### WHAT IS NEEDED
Copy the records below exactly, starting at the line that contains "You can click" and ending at the line that contains "- Configurable arguments"; leave out any pictures.

### THE DATA

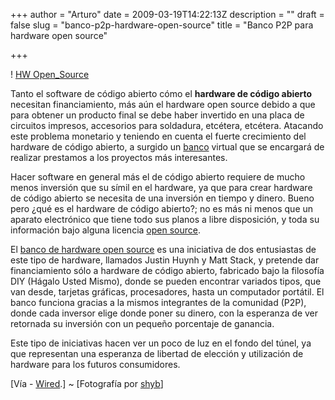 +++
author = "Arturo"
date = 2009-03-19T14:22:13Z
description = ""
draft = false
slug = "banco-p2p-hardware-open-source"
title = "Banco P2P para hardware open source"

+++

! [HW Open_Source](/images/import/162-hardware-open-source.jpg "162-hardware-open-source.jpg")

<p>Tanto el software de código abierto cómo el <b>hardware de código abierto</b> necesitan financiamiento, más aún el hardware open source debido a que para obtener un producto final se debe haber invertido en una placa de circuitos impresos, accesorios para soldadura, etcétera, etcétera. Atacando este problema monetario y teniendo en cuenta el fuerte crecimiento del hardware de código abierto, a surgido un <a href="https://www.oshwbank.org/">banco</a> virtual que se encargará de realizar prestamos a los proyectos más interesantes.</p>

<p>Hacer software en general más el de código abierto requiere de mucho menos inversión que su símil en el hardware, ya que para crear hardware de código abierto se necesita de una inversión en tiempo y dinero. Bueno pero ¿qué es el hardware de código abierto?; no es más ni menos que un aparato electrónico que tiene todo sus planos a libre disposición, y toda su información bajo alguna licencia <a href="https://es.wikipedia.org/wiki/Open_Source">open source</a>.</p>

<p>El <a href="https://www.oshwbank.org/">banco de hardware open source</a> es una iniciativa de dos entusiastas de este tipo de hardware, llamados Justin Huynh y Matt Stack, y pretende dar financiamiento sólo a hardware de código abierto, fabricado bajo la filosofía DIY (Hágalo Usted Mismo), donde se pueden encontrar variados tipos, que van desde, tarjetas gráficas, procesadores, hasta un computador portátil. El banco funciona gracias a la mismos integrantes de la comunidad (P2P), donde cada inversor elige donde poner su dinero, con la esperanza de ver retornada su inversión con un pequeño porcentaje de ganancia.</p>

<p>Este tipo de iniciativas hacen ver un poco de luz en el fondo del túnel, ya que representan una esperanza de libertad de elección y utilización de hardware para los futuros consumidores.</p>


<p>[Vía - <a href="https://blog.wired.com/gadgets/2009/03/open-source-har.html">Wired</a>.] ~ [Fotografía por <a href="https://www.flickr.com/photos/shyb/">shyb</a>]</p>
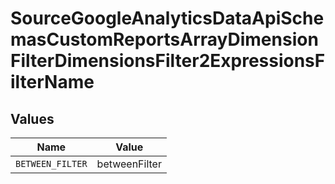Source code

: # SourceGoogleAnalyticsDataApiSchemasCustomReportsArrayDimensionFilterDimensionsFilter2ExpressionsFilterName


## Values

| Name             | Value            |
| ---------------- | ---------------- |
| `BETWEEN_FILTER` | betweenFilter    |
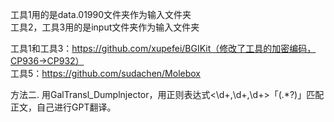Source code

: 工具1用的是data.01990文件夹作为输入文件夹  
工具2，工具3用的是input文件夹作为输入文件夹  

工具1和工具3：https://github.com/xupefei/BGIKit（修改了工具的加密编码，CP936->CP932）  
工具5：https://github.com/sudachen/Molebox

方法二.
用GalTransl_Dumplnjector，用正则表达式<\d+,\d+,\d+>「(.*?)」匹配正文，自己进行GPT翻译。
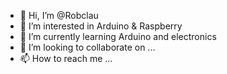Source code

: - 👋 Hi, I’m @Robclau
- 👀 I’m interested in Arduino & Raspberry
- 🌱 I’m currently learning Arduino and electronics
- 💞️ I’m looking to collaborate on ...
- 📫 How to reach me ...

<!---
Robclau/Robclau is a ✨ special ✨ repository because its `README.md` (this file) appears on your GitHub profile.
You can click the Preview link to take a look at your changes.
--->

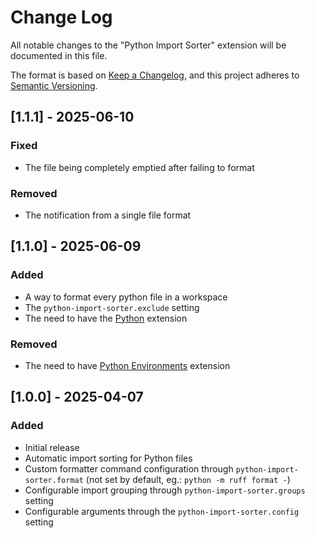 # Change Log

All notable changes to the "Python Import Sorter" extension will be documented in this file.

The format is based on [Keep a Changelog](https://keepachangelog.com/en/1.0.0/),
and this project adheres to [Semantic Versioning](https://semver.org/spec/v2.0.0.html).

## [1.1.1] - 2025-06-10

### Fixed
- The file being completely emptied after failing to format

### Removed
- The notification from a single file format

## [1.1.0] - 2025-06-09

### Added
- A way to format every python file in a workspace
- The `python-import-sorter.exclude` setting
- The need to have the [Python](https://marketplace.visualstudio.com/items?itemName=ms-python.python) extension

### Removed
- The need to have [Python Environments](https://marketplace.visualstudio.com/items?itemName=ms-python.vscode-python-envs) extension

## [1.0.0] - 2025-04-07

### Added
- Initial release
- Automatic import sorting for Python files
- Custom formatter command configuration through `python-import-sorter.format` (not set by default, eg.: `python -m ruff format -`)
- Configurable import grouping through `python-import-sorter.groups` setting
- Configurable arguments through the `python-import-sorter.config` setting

---

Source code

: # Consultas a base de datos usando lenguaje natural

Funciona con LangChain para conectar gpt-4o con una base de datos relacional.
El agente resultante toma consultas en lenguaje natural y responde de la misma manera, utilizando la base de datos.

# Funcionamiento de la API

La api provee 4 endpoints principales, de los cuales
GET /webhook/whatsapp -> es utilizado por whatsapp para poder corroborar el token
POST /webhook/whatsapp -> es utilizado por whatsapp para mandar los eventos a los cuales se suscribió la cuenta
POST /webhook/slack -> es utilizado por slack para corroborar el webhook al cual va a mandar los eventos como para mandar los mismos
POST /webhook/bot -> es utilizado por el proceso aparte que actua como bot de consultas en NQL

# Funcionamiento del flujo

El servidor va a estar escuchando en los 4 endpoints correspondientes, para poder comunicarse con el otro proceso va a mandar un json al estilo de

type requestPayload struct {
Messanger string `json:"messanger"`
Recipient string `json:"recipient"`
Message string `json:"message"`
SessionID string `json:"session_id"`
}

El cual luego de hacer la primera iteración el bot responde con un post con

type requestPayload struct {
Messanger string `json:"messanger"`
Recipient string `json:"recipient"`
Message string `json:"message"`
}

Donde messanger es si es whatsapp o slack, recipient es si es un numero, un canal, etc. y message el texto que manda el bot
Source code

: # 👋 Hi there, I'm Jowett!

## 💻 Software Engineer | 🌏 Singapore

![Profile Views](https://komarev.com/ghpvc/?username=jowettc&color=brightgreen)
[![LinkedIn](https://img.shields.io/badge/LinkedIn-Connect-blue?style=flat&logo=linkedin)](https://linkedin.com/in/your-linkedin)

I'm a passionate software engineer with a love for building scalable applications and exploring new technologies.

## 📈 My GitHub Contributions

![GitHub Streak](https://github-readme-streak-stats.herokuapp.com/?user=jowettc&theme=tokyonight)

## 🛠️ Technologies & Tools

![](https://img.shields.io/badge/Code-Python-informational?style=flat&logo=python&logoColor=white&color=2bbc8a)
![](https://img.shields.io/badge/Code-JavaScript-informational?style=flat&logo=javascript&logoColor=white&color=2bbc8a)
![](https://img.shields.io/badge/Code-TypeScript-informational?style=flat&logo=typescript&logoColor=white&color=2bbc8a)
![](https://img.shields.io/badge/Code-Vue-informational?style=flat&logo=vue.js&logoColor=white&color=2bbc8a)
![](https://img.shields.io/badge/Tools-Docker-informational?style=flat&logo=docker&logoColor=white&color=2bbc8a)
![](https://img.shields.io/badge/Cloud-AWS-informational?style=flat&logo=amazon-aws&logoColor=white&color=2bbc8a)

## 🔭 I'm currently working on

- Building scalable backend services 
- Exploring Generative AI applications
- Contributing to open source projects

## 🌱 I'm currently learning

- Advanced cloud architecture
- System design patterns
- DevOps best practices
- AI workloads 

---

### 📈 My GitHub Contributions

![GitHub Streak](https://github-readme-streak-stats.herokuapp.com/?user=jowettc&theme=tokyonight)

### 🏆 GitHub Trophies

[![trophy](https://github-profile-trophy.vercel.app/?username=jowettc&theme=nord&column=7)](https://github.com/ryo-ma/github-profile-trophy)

### SOLUTION TO THE PROBLEM
You can click the Preview link to take a look at your changes.
--->

 # Change Log

All notable changes to the "Python Import Sorter" extension will be documented in this file.

The format is based on [Keep a Changelog](https://keepachangelog.com/en/1.0.0/),
and this project adheres to [Semantic Versioning](https://semver.org/spec/v2.0.0.html).

## [1.1.1] - 2025-06-10

### Fixed
- The file being completely emptied after failing to format

### Removed
- The notification from a single file format

## [1.1.0] - 2025-06-09

### Added
- A way to format every python file in a workspace
- The `python-import-sorter.exclude` setting
- The need to have the [Python](https://marketplace.visualstudio.com/items?itemName=ms-python.python) extension

### Removed
- The need to have [Python Environments](https://marketplace.visualstudio.com/items?itemName=ms-python.vscode-python-envs) extension

## [1.0.0] - 2025-04-07

### Added
- Initial release
- Automatic import sorting for Python files
- Custom formatter command configuration through `python-import-sorter.format` (not set by default, eg.: `python -m ruff format -`)
- Configurable import grouping through `python-import-sorter.groups` setting
- Configurable arguments through the `python-import-sorter.config` setting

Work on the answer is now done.